La Cassazione ha respinto il ricorso di un uomo condannato dai giudici del merito ai sensi dell’art. 570 del codice penale per aver fatto mancare i mezzi di sussistenza alla moglie separata

Era stato condannato sia in primo grado che in appello ai sensi dell’art. 570 comma 2 del codice penale per aver fatto mancare i mezzi di sussistenza alla moglie separata.
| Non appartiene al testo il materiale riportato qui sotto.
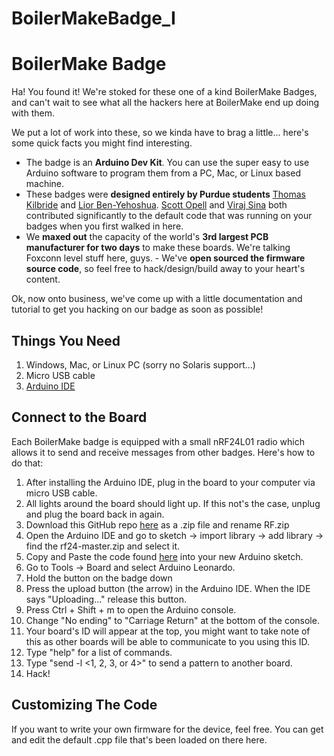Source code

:BoilerMakeBadge_I
=================

# BoilerMake Badge #
Ha! You found it! We're stoked for these one of a kind BoilerMake Badges, and can't wait to see what all the hackers here at BoilerMake end up doing with them.

We put a lot of work into these, so we kinda have to brag a little... here's some quick facts you might find interesting.

- The badge is an **Arduino Dev Kit**. You can use the super easy to use Arduino software to program them from a PC, Mac, or Linux based machine.
- These badges were **designed entirely by Purdue students** [Thomas Kilbride](https://github.com/obnauticus) and [Lior Ben-Yehoshua](https://github.com/lior9999). [Scott Opell](https://github.com/scottopell) and [Viraj Sina](https://github.com/vsinha) both contributed significantly to the default code that was running on your badges when you first walked in here.
- We **maxed out** the capacity of the world's **3rd largest PCB manufacturer for two days** to make these boards. We're talking Foxconn level stuff here, guys. - We've **open sourced the firmware source code**, so feel free to hack/design/build away to your heart's content.

Ok, now onto business, we've come up with a little documentation and tutorial to get you hacking on our badge as soon as possible!

## Things You Need ##
1. Windows, Mac, or Linux PC (sorry no Solaris support...)
2. Micro USB cable
3. [Arduino IDE](http://arduino.cc/en/Main/Software)

## Connect to the Board ##
Each BoilerMake badge is equipped with a small nRF24L01 radio which allows it to send and receive messages from other badges. Here's how to do that:

1. After installing the Arduino IDE, plug in the board to your computer via micro USB cable.
2. All lights around the board should light up. If this not's the case, unplug and plug the board back in again.
3. Download this GitHub repo [here](https://github.com/maniacbug/RF24) as a .zip file and rename RF.zip
4. Open the Arduino IDE and go to sketch -> import library -> add library -> find the rf24-master.zip and select it.
5. Copy and Paste the code found [here](https://raw.githubusercontent.com/obnauticus/BoilerMakeBadge_I/master/boilermakeBoard.cpp) into your new Arduino sketch.
6. Go to Tools -> Board and select Arduino Leonardo.
7. Hold the button on the badge down
9. Press the upload button (the arrow) in the Arduino IDE. When the IDE says "Uploading..." release this button.
9. Press Ctrl + Shift + m to open the Arduino console.
10. Change "No ending" to "Carriage Return" at the bottom of the console.
11. Your board's ID will appear at the top, you might want to take note of this as other boards will be able to communicate to you using this ID.
12. Type "help" for a list of commands.
13. Type "send <board id> -l <1, 2, 3, or 4>" to send a pattern to another board.
14. Hack!

## Customizing The Code ##
If you want to write your own firmware for the device, feel free. You can get and edit the default .cpp file that's been loaded on there here.
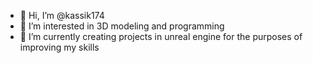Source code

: - 👋 Hi, I’m @kassik174
- 👀 I’m interested in 3D modeling and programming
- 🌱 I’m currently creating projects in unreal engine for the purposes of improving my skills


<!---
kassik174/kassik174 is a ✨ special ✨ repository because its `README.md` (this file) appears on your GitHub profile.
You can click the Preview link to take a look at your changes.
--->
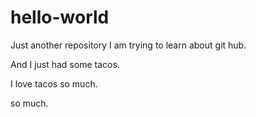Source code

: # hello-world
Just another repository
I am trying to learn about git hub.

And I just had some tacos.

I love tacos so much.

so much.
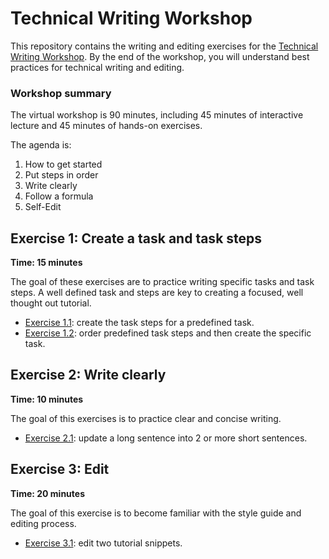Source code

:# Technical Writing Workshop

This repository contains the writing and editing exercises for the [Technical Writing Workshop](https://drive.google.com/file/d/1zyt0RMCDEwmTEPQQ2yiAxW_NZ1dNOOID/view).
By the end of the workshop, you will understand best practices for technical writing and editing.

### Workshop summary 

The virtual workshop is 90 minutes, including 45 minutes of interactive lecture and 45 minutes of hands-on exercises.

The agenda is:
1. How to get started 
1. Put steps in order
1. Write clearly
1. Follow a formula
1. Self-Edit

## Exercise 1: Create a task and task steps

**Time: 15 minutes**

The goal of these exercises are to practice writing specific tasks and task steps. A well defined
task and steps are key to creating a focused, well thought out tutorial.

* [Exercise 1.1](https://github.com/kaitlincart/tech-writing-exercises/blob/main/Exercise1-TaskSteps/1.1-tasks.md): create the task steps for a predefined task. 
* [Exercise 1.2](https://github.com/kaitlincart/tech-writing-exercises/blob/main/Exercise1-TaskSteps/1.2-tasksteps.md): order predefined task steps and then create the specific task.   

## Exercise 2: Write clearly 

**Time: 10 minutes**

The goal of this exercises is to practice clear and concise writing. 

* [Exercise 2.1](https://github.com/kaitlincart/tech-writing-exercises/blob/main/Exercise2-WriteClearly/2.1-sentences.md): update a long sentence into 2 or more short sentences.  

## Exercise 3: Edit 

**Time: 20 minutes**

The goal of this exercise is to become familiar with the style guide and editing process.

* [Exercise 3.1](https://github.com/kaitlincart/tech-writing-exercises/blob/main/Exercise3-Edit/3.1-edit.md): edit two tutorial snippets.
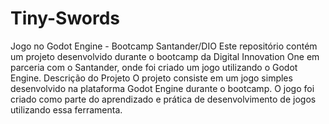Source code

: # Tiny-Swords
Jogo no Godot Engine - Bootcamp Santander/DIO
Este repositório contém um projeto desenvolvido durante o bootcamp da Digital Innovation One em parceria com o Santander, onde foi criado um jogo utilizando o Godot Engine.
Descrição do Projeto
O projeto consiste em um jogo simples desenvolvido na plataforma Godot Engine durante o bootcamp. O jogo foi criado como parte do aprendizado e prática de desenvolvimento de jogos utilizando essa ferramenta.
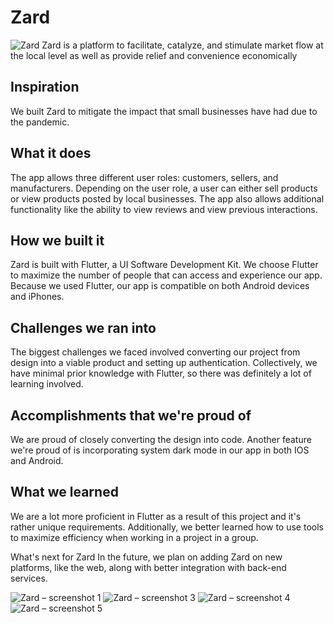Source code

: # Zard
<img src="https://challengepost-s3-challengepost.netdna-ssl.com/photos/production/software_thumbnail_photos/001/181/605/datas/medium.png" alt="Zard"/>
Zard is a platform to facilitate, catalyze, and stimulate market flow at the local level as well as provide relief and convenience economically

## Inspiration
We built Zard to mitigate the impact that small businesses have had due to the pandemic.

## What it does
The app allows three different user roles: customers, sellers, and manufacturers. Depending on the user role, a user can either sell products or view products posted by local businesses. The app also allows additional functionality like the ability to view reviews and view previous interactions.

## How we built it
Zard is built with Flutter, a UI Software Development Kit. We choose Flutter to maximize the number of people that can access and experience our app. Because we used Flutter, our app is compatible on both Android devices and iPhones.

## Challenges we ran into
The biggest challenges we faced involved converting our project from design into a viable product and setting up authentication. Collectively, we have minimal prior knowledge with Flutter, so there was definitely a lot of learning involved.

## Accomplishments that we're proud of
We are proud of closely converting the design into code. Another feature we're proud of is incorporating system dark mode in our app in both IOS and Android.

## What we learned
We are a lot more proficient in Flutter as a result of this project and it's rather unique requirements. Additionally, we better learned how to use tools to maximize efficiency when working in a project in a group.

What's next for Zard
In the future, we plan on adding Zard on new platforms, like the web, along with better integration with back-end services.

<img src="https://challengepost-s3-challengepost.netdna-ssl.com/photos/production/software_photos/001/182/231/datas/gallery.jpg" alt="Zard – screenshot 1"/>
<img src="https://challengepost-s3-challengepost.netdna-ssl.com/photos/production/software_photos/001/182/232/datas/gallery.jpg" alt="Zard – screenshot 3"/>  
<img src="https://challengepost-s3-challengepost.netdna-ssl.com/photos/production/software_photos/001/182/227/datas/gallery.jpg" alt="Zard – screenshot 4"/>
<img src="https://challengepost-s3-challengepost.netdna-ssl.com/photos/production/software_photos/001/182/223/datas/gallery.jpg" alt="Zard – screenshot 5"/>
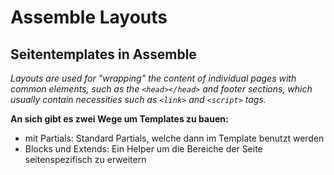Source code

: # Assemble Layouts

## Seitentemplates in Assemble

_Layouts are used for "wrapping" the content of individual pages with common elements, such as the `<head></head>` and footer sections, which usually contain necessities such as `<link>` and `<script>` tags._

**An sich gibt es zwei Wege um Templates zu bauen:**

 * mit Partials: Standard Partials, welche dann im Template benutzt werden
 * Blocks und Extends: Ein Helper um die Bereiche der Seite seitenspezifisch zu erweitern
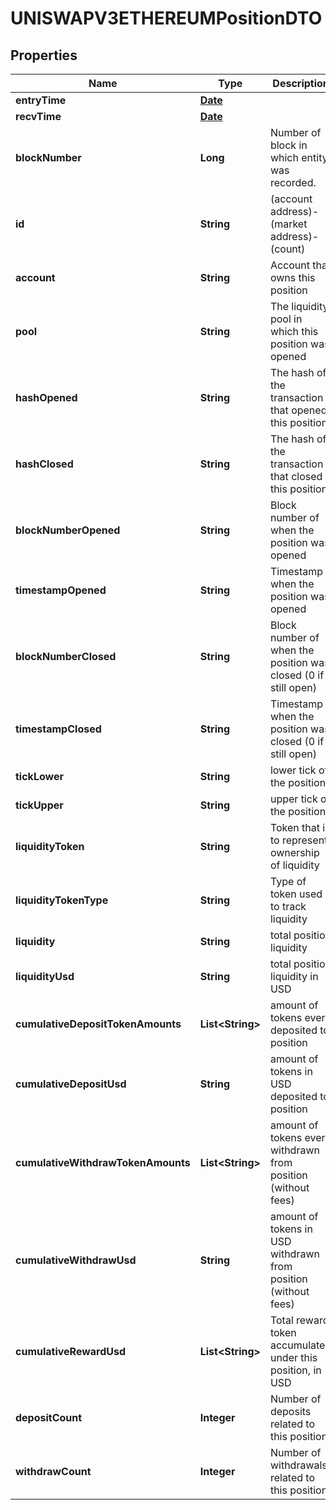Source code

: 

# UNISWAPV3ETHEREUMPositionDTO

## Properties

Name | Type | Description | Notes
------------ | ------------- | ------------- | -------------
**entryTime** | [**Date**](Date.md) |  |  [optional]
**recvTime** | [**Date**](Date.md) |  |  [optional]
**blockNumber** | **Long** | Number of block in which entity was recorded. |  [optional]
**id** | **String** | (account address)-(market address)-(count) |  [optional]
**account** | **String** | Account that owns this position |  [optional]
**pool** | **String** | The liquidity pool in which this position was opened |  [optional]
**hashOpened** | **String** | The hash of the transaction that opened this position |  [optional]
**hashClosed** | **String** | The hash of the transaction that closed this position |  [optional]
**blockNumberOpened** | **String** | Block number of when the position was opened |  [optional]
**timestampOpened** | **String** | Timestamp when the position was opened |  [optional]
**blockNumberClosed** | **String** | Block number of when the position was closed (0 if still open) |  [optional]
**timestampClosed** | **String** | Timestamp when the position was closed (0 if still open) |  [optional]
**tickLower** | **String** | lower tick of the position |  [optional]
**tickUpper** | **String** | upper tick of the position |  [optional]
**liquidityToken** | **String** | Token that is to represent ownership of liquidity |  [optional]
**liquidityTokenType** | **String** | Type of token used to track liquidity |  [optional]
**liquidity** | **String** | total position liquidity |  [optional]
**liquidityUsd** | **String** | total position liquidity in USD |  [optional]
**cumulativeDepositTokenAmounts** | **List&lt;String&gt;** | amount of tokens ever deposited to position |  [optional]
**cumulativeDepositUsd** | **String** | amount of tokens in USD deposited to position |  [optional]
**cumulativeWithdrawTokenAmounts** | **List&lt;String&gt;** | amount of tokens ever withdrawn from position (without fees) |  [optional]
**cumulativeWithdrawUsd** | **String** | amount of tokens in USD withdrawn from position (without fees) |  [optional]
**cumulativeRewardUsd** | **List&lt;String&gt;** | Total reward token accumulated under this position, in USD |  [optional]
**depositCount** | **Integer** | Number of deposits related to this position |  [optional]
**withdrawCount** | **Integer** | Number of withdrawals related to this position |  [optional]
Nonostante le doglianze dell’imputato, la decisione è stata confermata anche dalla Corte di Cassazione con la sentenza n. 30184/2019.

In base a quanto appurato dai giudici del merito l’uomo,  a fronte di un importo dell’assegno di mantenimento pari a 500 euro mensili, aveva versato alla ex coniuge, nel corso di cinque anni e mezzo, poco più di un terzo del dovuto.

La donna aveva dovuto chiudere per mancanza di fondi la propria attività (agenzia immobiliare) e si era venuta a trovare progressivamente, secondo le deposizioni rese in giudizio, in una situazione di “assoluta precarietà”, “totale degrado e abbandono”, stato di crisi totale sotto il profilo economico”, “riduzione alla fame”.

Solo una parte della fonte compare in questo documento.